Tel est, Messieurs, le résultat des faits qui sont parvenus à notre connaissance dans le département de la Vendée, et des réflexions auxquelles ces faits ont donné lieu.

Nous avons pris sur cet objet toutes les mesures qui étaient en notre pouvoir, soit pour maintenir la tranquillité générale, soit pour prévenir ou pour réprimer les attentats contre l'ordre public organes de la loi, nous avons fait partout entendre son langage. En même temps que nous établissions des moyens d'ordre et de sûreté, nous nous occupions à expliquer ou éclaircir devant les corps administratifs, les tribunaux ou les particuliers,

les difficultés qui naissent, soit dans l'intelligence des décrets, soit dans leur mode d'exécution; nous avons invité les corps administratifs et les tribunaux à redoubler de vigilance et de zèle dans l'exécution des lois qui protègent la sûreté des personnes et la propriété des biens, à user, en un mot, avec la fermeté, qui est un de leurs premiers devoirs, de l'autorité que la loi leur a conférée ; nous avons distribué une partie de la force publique qui était à notre réquisition dans les lieux où l'on nous annonçait des périls plus graves ou plus éminens ; nous nous sommes transportés dans tous les lieux aux premières annonces de trouble; nous avons constaté l'état des choses avec plus de calme et de réflexion, et après avoir, soit par des paroles de paix et de consolation, soit par la ferme et juste expression de la loi, calmé ce désordre momentané des volontés particulières, nous avons cru que la seule présence de la force publique suffirait. C'est à vous, Messieurs, et à vous seulement, qu'il appartient de prendre des mesures véritablement efficaces sur un objet qui, par les rapports où on l'a mis avec la constitution de l'État, exerce en ce moment sur cette constitution une influence beaucoup plus grande que ne pourraient le faire croire les premières et plus simples notions de la raison, séparée de l'expérience des faits.

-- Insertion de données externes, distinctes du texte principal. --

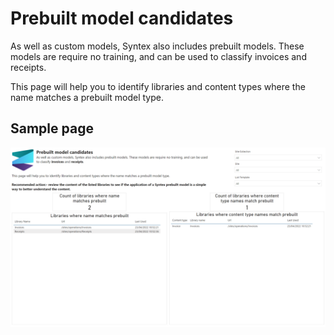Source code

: # Prebuilt model candidates

As well as custom models, Syntex also includes prebuilt models. These models are require no training, and can be used to classify invoices and receipts.

This page will help you to identify libraries and content types where the name matches a prebuilt model type.

## Sample page

![prebuilt model candidates](../images/syntexprebuiltmodelcandidates.png)
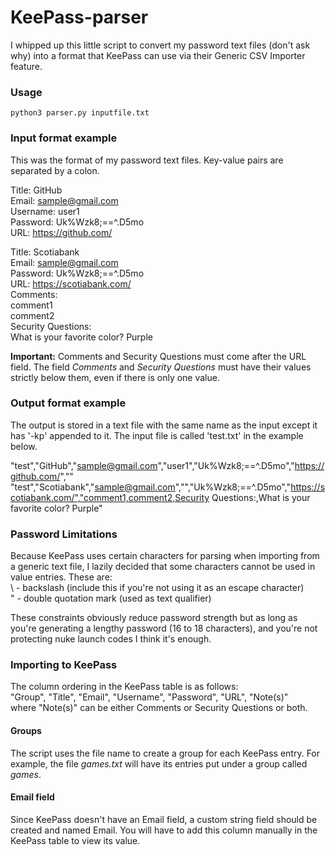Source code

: # KeePass-parser
I whipped up this little script to convert my password text files (don't ask why) into a format that KeePass can use via their Generic CSV Importer feature.

### Usage
`python3 parser.py inputfile.txt`

### Input format example
This was the format of my password text files. Key-value pairs are separated by a colon.  
  
Title: GitHub  
Email: sample@gmail.com  
Username: user1  
Password: Uk%Wzk8;==^.D5mo  
URL: https://github.com/  

Title: Scotiabank  
Email: sample@gmail.com  
Password: Uk%Wzk8;==^.D5mo  
URL: https://scotiabank.com/  
Comments:  
comment1  
comment2  
Security Questions:  
What is your favorite color? Purple  

**Important:** Comments and Security Questions must come after the URL field. The field *Comments* and *Security Questions* must have their values strictly below them, even if there is only one value.  

### Output format example
The output is stored in a text file with the same name as the input except it has '-kp' appended to it. The input file is called 'test.txt' in the example below.  
  
"test","GitHub","sample@gmail.com","user1","Uk%Wzk8;==^.D5mo","https://github.com/",""  
"test","Scotiabank","sample@gmail.com","","Uk%Wzk8;==^.D5mo","https://scotiabank.com/","comment1,comment2,Security Questions:,What is your favorite color? Purple"  

### Password Limitations  
Because KeePass uses certain characters for parsing when importing from a generic text file, I lazily decided that some characters cannot be used in value entries. These are:  
\ - backslash  (include this if you're not using it as an escape character)  
" - double quotation mark (used as text qualifier)  
  
These constraints obviously reduce password strength but as long as you're generating a lengthy password (16 to 18 characters), and you're not protecting nuke launch codes I think it's enough.
### Importing to KeePass  
The column ordering in the KeePass table is as follows:  
"Group", "Title", "Email", "Username", "Password", "URL", "Note(s)"  
where "Note(s)" can be either Comments or Security Questions or both.
#### Groups
The script uses the file name to create a group for each KeePass entry. For example, the file *games.txt* will have its entries put under a group called *games*.  
#### Email field
Since KeePass doesn't have an Email field, a custom string field should be created and named Email. You will have to add this column manually in the KeePass table to view its value.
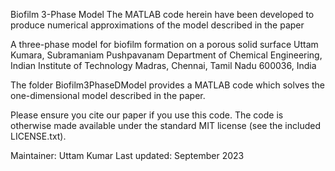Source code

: Biofilm 3-Phase Model
The MATLAB code herein have been developed to produce numerical approximations of the model described in the paper

A three-phase model for biofilm formation on a porous solid surface
Uttam Kumara, Subramaniam Pushpavanam
Department of Chemical Engineering, Indian Institute of Technology Madras, Chennai, Tamil Nadu 600036, India


The folder Biofilm3PhaseDModel provides a MATLAB code which solves the one-dimensional model described in the paper. 

Please ensure you cite our paper if you use this code. The code is otherwise made available under the standard MIT license (see the included LICENSE.txt).

Maintainer: Uttam Kumar
Last updated: September 2023
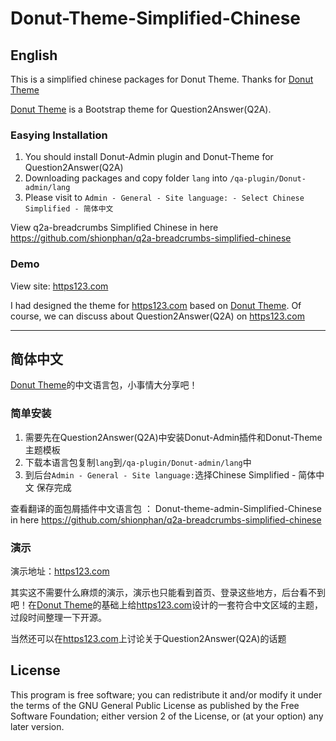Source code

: # Donut-Theme-Simplified-Chinese

## English

This is a simplified chinese packages for Donut Theme. Thanks for [Donut Theme](https://github.com/amiyasahu/Donut)

[Donut Theme](https://github.com/amiyasahu/Donut) is a Bootstrap theme for Question2Answer(Q2A).

### Easying lnstallation

1. You should install Donut-Admin plugin and Donut-Theme for Question2Answer(Q2A)
2. Downloading packages and copy folder `lang` into `/qa-plugin/Donut-admin/lang`
3. Please visit to `Admin - General - Site language: - Select Chinese Simplified - 简体中文`

View q2a-breadcrumbs Simplified Chinese in here https://github.com/shionphan/q2a-breadcrumbs-simplified-chinese

### Demo

View site: [https123.com](http://www.https123.com)

I had designed the theme for [https123.com](http://www.https123.com) based on [Donut Theme](https://github.com/amiyasahu/Donut). Of course, we can discuss about Question2Answer(Q2A) on [https123.com](http://www.https123.com)

-----

## 简体中文

[Donut Theme](https://github.com/amiyasahu/Donut)的中文语言包，小事情大分享吧！

### 简单安装

1. 需要先在Question2Answer(Q2A)中安装Donut-Admin插件和Donut-Theme主题模板
2. 下载本语言包复制`lang`到`/qa-plugin/Donut-admin/lang`中
3. 到后台`Admin - General - Site language:`选择Chinese Simplified - 简体中文 保存完成

查看翻译的面包屑插件中文语言包 ： Donut-theme-admin-Simplified-Chinese in here https://github.com/shionphan/q2a-breadcrumbs-simplified-chinese

### 演示

演示地址：[https123.com](http://www.https123.com)

其实这不需要什么麻烦的演示，演示也只能看到首页、登录这些地方，后台看不到吧！在[Donut Theme](https://github.com/amiyasahu/Donut)的基础上给[https123.com](http://www.https123.com)设计的一套符合中文区域的主题，过段时间整理一下开源。

当然还可以在[https123.com](http://www.https123.com)上讨论关于Question2Answer(Q2A)的话题

## License

This program is free software; you can redistribute it and/or modify it under the terms of the GNU General Public License as published by the Free Software Foundation; either version 2 of the License, or (at your option) any later version.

Dans toutes nos opérations relatives à la distribution de là force publique, nous avons été secondés de la manière la plus active par un officier-général bien connu par son patriotisme et ses lumières. A peine instruit de notre arrivée dans le département, M. Dumouriez est venu s'associer à nos travaux, et concourir avec nous au maintien de la paix publique : nous allions être totalement dépourvus de troupes de ligne dans un moment où nous avions lieu de croire qu'elles nous étaient plus que jamais nécessaires: c'est au zèle, c'est à l'activité de M. Dumouriez que nous avons dû sur-le-champ un secours qui, vu le retard d'organisation de la gendarmerie nationale, était en quelque sorte l'unique garant de la tranquillité du pays.

Nous venions, Messieurs, de terminer notre mission dans ce

département de la Vendée, lorsque le décret de l'assemblée nationale du 8 août, qui, sur la demande des administrateurs du département des Deux-Sèvres, nous autorisait à nous transporter dans le district de Châtillon, nous est parvenu, ainsi qu'au directoire de ce département.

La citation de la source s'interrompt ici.